Fraternité, Egalité, Liberté.
A l'heure où Jésus passait de ce monde à son Père, il disait à ses disciples : " Comme le Père m'a aimé, moi aussi je vous ai aimés. Demeurez dans mon amour. Si vous êtes fidèles à mes commandements, vous demeurerez dans mon amour ; comme moi, j'ai gardé fidèlement les commandements de mon Père, et je demeure dans son amour. Je vous ai dit cela pour que ma joie soit en vous, et que vous soyez comblés de joie. Mon commandement, le voici : aimez-vous les uns les autres comme je vous ai aimés. Il n'y a pas de plus grand amour que de donner sa vie pour ses amis. Vous êtes mes amis si vous faites ce que je vous commande. Je ne vous appelle plus serviteurs, car le serviteur ignore ce que veut faire son maître ; maintenant, je vous appelle mes amis, car tout ce que j'ai appris de mon Père, je vous l'ai fait connaître.
Ce n'est pas vous qui m'avez choisi, c'est moi qui vous ai choisis et établis afin que vous partiez, que vous donniez du fruit, et que votre fruit demeure. Alors, tout ce que vous demanderez au Père en mon nom, il vous l'accordera. Ce que je vous demande, c'est de vous aimer les uns les autres ".
Évangile de Jésus Christ selon saint Jean 15, 9-17. SIXIEME DIMANCHE DE PAQUES (B) oOo Les plus beaux mots.
La mode est aux sondages. A un tel point qu'on finit par s'en lasser. Mais il y a quelques mois, j'ai été intéressé par les résultats d'un sondage original. On a demandé aux écoliers du primaire de classer les plus beaux mots de la langue française. Et en numéro un, ils ont choisi, à une très forte majorité, le mot " amour " (Venait, en deuxième position le mot " vacances " et en troisième position, je crois, le mot " paix ".)

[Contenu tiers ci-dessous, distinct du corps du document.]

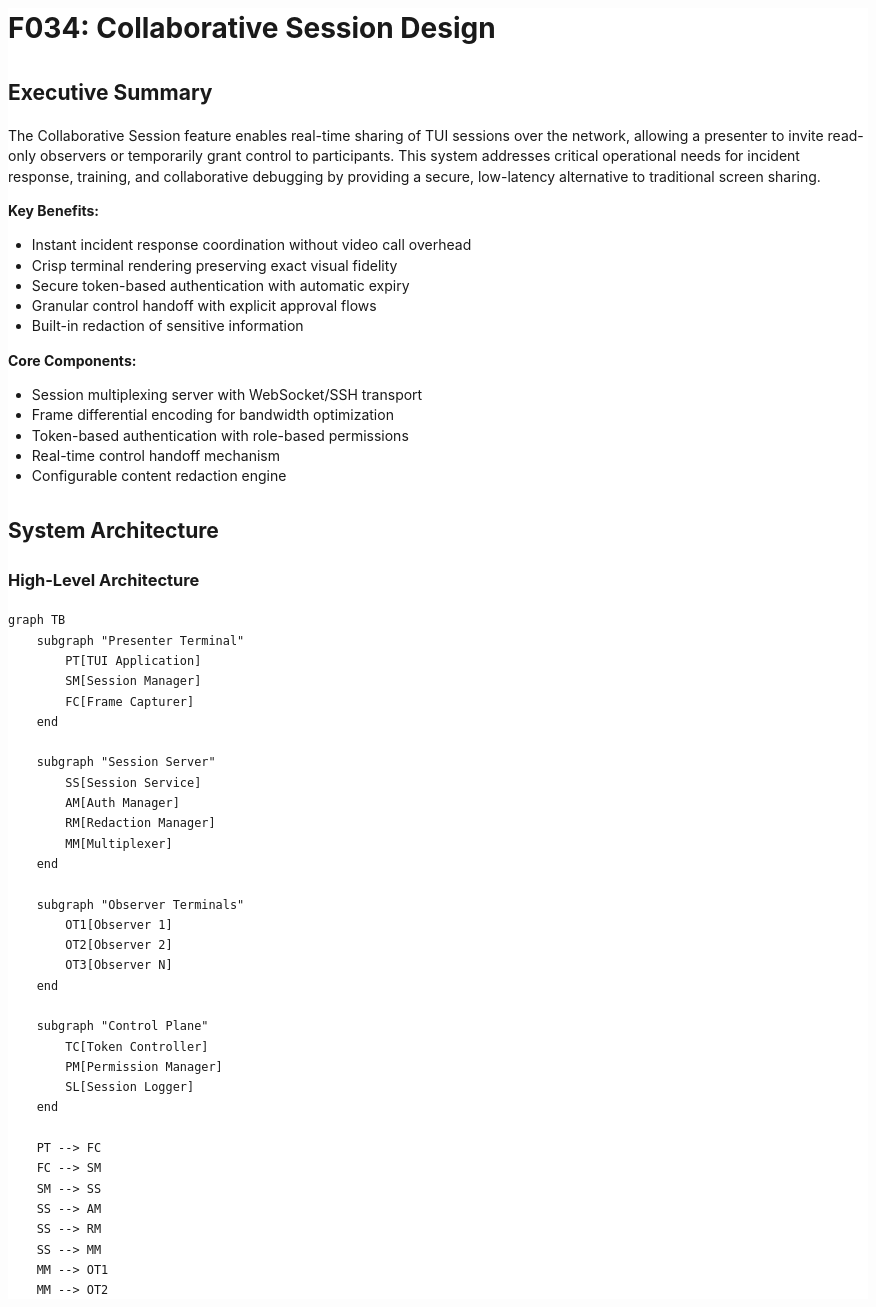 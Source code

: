 # F034: Collaborative Session Design

## Executive Summary

The Collaborative Session feature enables real-time sharing of TUI sessions over the network, allowing a presenter to invite read-only observers or temporarily grant control to participants. This system addresses critical operational needs for incident response, training, and collaborative debugging by providing a secure, low-latency alternative to traditional screen sharing.

**Key Benefits:**
- Instant incident response coordination without video call overhead
- Crisp terminal rendering preserving exact visual fidelity
- Secure token-based authentication with automatic expiry
- Granular control handoff with explicit approval flows
- Built-in redaction of sensitive information

**Core Components:**
- Session multiplexing server with WebSocket/SSH transport
- Frame differential encoding for bandwidth optimization
- Token-based authentication with role-based permissions
- Real-time control handoff mechanism
- Configurable content redaction engine

## System Architecture

### High-Level Architecture

```mermaid
graph TB
    subgraph "Presenter Terminal"
        PT[TUI Application]
        SM[Session Manager]
        FC[Frame Capturer]
    end

    subgraph "Session Server"
        SS[Session Service]
        AM[Auth Manager]
        RM[Redaction Manager]
        MM[Multiplexer]
    end

    subgraph "Observer Terminals"
        OT1[Observer 1]
        OT2[Observer 2]
        OT3[Observer N]
    end

    subgraph "Control Plane"
        TC[Token Controller]
        PM[Permission Manager]
        SL[Session Logger]
    end

    PT --> FC
    FC --> SM
    SM --> SS
    SS --> AM
    SS --> RM
    SS --> MM
    MM --> OT1
    MM --> OT2
```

Le plus beau mot, dans toutes les langues de la terre, certes, mais tellement banalisé ! On le met à toutes les sauces. Les textes que nous lisons ce dimanche emploient 21 fois les mots " amour ", " aimer ", amis ". Trop c'est trop ! A un tel point que l'amour, même si c'est le plus beau mot, n'est plus une valeur qui paye. Voyez comment chez nous les hommes s'invectivent, se déchirent, à la recherche du pouvoir. Et voyez comment, en Afrique et ailleurs aujourd'hui, des peuples en large partie christianisés en viennent à se massacrer au nom d'appartenances à des ethnies différentes.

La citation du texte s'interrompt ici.